Thanks. Yes, it is all wood. I painted the seats and rear deck separately, but had to set it together just to see what it looks like. I also painted all of the top irons and bolts (all black) separately. We should get them installed tomorrow. Then we can put it on the chassis.
Wow! Very nice.
It looks beautiful! What a great project to do with your father.
Hap l9l5 cut off
Are you associated in any way with the restoration school in McPherson? Nice looking project.
Looks nice, Chris. Did you build the body there at the school? I don't remember seeing any pics of the chassis here on the forum. Since you and your Dad both have 10's and are now building an '09, will your next project be a Model S?
Very nice. Please keep us posted, along with any information you would like to share. Thank you for posting.
Thank you all.
Tim-yes, I teach at McPherson College. One of the perks is being able to use the equipment (like the paint booth) when classes are not in session.
Verne-just wait until you see what was just a pile of parts on the floor last time you saw it. It's been a busy few weeks.
Mike-No, it is a Ray Wells body. The chassis is done except for the engine and transmission.

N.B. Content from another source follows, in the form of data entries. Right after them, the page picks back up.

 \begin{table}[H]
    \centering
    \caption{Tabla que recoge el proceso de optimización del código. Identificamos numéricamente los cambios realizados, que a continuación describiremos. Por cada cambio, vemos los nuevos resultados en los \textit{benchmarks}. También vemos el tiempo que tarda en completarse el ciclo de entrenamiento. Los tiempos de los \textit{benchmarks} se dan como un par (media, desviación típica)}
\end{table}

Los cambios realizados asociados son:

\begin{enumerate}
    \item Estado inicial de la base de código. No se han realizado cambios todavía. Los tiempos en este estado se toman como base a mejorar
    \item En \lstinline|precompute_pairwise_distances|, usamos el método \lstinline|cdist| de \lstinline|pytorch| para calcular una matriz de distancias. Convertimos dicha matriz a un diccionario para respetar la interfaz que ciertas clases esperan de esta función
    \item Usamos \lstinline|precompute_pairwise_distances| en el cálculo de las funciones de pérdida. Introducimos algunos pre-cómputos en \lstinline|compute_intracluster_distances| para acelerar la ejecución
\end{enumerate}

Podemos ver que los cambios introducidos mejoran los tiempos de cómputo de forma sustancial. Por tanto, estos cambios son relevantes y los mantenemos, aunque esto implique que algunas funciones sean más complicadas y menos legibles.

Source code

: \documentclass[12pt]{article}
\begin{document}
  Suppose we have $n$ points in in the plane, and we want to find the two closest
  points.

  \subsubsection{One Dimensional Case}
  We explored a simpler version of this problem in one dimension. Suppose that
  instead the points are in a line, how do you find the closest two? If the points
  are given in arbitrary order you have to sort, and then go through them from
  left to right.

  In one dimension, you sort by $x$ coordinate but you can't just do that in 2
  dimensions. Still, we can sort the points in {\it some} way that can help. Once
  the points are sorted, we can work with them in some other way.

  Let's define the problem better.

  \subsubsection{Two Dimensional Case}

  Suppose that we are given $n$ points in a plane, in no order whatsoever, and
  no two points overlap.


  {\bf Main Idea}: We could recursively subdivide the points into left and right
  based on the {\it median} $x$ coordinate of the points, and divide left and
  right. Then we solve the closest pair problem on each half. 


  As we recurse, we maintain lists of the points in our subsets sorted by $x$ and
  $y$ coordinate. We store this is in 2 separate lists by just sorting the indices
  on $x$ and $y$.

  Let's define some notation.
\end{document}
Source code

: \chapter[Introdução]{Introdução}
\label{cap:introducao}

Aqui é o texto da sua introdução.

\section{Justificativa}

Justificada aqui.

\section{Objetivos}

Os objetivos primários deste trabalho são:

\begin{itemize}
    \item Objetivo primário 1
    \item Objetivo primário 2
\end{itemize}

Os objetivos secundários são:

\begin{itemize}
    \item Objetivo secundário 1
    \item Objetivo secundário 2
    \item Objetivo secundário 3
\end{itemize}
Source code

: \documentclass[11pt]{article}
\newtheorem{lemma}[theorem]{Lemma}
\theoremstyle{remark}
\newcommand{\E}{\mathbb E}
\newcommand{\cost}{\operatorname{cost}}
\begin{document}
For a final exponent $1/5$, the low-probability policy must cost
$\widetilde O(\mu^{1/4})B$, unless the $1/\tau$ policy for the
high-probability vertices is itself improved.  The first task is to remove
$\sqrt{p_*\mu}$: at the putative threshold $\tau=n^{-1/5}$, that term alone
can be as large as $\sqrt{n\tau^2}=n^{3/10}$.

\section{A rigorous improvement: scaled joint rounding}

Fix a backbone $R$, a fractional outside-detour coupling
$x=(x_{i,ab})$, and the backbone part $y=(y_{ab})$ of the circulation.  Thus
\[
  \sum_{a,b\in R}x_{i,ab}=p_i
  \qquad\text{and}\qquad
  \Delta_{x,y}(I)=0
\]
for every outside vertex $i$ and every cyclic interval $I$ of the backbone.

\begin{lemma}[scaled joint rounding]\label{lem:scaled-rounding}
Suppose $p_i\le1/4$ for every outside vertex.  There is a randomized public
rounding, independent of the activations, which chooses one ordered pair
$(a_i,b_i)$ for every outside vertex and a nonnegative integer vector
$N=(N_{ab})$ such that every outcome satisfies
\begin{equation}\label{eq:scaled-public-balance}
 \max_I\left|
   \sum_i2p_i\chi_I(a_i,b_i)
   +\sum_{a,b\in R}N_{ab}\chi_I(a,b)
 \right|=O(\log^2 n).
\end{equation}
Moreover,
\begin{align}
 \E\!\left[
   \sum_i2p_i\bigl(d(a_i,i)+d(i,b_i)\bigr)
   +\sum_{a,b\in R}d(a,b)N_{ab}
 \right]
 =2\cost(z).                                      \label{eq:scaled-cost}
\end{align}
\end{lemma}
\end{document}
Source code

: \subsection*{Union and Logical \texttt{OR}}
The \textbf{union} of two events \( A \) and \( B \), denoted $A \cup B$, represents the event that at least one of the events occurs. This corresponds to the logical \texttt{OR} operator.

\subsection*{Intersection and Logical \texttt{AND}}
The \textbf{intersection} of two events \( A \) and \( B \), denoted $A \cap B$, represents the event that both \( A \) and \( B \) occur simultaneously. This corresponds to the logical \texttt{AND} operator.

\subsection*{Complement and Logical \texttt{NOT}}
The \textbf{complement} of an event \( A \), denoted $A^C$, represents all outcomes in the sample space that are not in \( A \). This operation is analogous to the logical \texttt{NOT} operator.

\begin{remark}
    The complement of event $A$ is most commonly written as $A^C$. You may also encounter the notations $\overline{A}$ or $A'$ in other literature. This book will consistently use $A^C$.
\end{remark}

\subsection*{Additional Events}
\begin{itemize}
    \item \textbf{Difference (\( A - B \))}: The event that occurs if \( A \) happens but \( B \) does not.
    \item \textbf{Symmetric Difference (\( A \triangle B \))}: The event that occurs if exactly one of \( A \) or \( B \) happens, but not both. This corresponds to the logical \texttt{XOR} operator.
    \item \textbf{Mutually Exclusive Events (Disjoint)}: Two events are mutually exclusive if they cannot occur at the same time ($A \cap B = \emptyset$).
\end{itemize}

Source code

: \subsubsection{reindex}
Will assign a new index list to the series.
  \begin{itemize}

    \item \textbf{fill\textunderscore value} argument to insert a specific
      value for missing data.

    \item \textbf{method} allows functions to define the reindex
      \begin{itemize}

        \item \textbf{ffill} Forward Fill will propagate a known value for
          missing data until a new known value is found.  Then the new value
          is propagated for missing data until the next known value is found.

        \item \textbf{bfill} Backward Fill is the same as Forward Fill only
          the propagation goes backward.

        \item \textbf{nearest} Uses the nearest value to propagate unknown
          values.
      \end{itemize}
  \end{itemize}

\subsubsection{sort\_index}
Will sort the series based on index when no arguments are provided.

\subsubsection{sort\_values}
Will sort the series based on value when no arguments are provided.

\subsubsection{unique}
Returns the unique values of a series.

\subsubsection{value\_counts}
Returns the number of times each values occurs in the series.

Those will be a winter project. You're right, we're gradually working our way backwards. I'd love to find an NRS project, but I'm afraid they've gotten out of my/our reach.
Sweet !! I'd love to do a wood body like that some day. So far nutin but closed cars for me...
Beautiful job! Did you seal the wood with something to prevent moisture content changes and the resultant wood movement and paint cracking? What kind of primer and color coats did you use?
Chris, be sure to post some pictures once you mate that lovely body with the chassis. Looks like being a very nice car. Keep up the fine work and keep us posted.
Warwick-we put the body on the chassis yesterday. I'll get some photos and post them soon.
First, it was sealed using the West System, then sprayed with a coat of epoxy sealer, then a couple coats of sandable primer. I then block sanded it mostly down to the epoxy, them another coat of epoxy primer (as a sealer). Then I sprayed several coats of gray. Then I taped off and sprayed the black.
It looks too nice to drive! Is your wife going to let you keep it in the living room when it's finished?
Chris, thanks. Your method is exactly what I was thinking of using to prepare a wood body for paint. I purchased a gallon of the West System epoxy but so far have only used it to seal the wood spoked wheels and it worked great.
A friend of ours, Peter Woyen, is using Smith and Company Clear Penetrating Epoxy Sealer from Restoration Supply Company and he showed me some wood sealed with it. This product seems to penetrate the wood much better than the West System Epoxy. Have you had and experience with the Smith product? I was so impressed with what Peter's wood looked like I thought I might try the Smith product rather than the West System Epoxy I have. What are your thoughts?
Verne-can you really imagine us parking it in the living room? It will be too much fun to drive!
Charlie- I am not familiar with Smith, but after doing a little research online, it sounds like a good product. We sealed the 1909 body with the West System several years ago. I'd strongly consider using Smith's on the next body or wheels. I like the idea that it is absorbed into the wood, especially if you are preserving original wood.
Besides, if Peter uses it, it must be good stuff!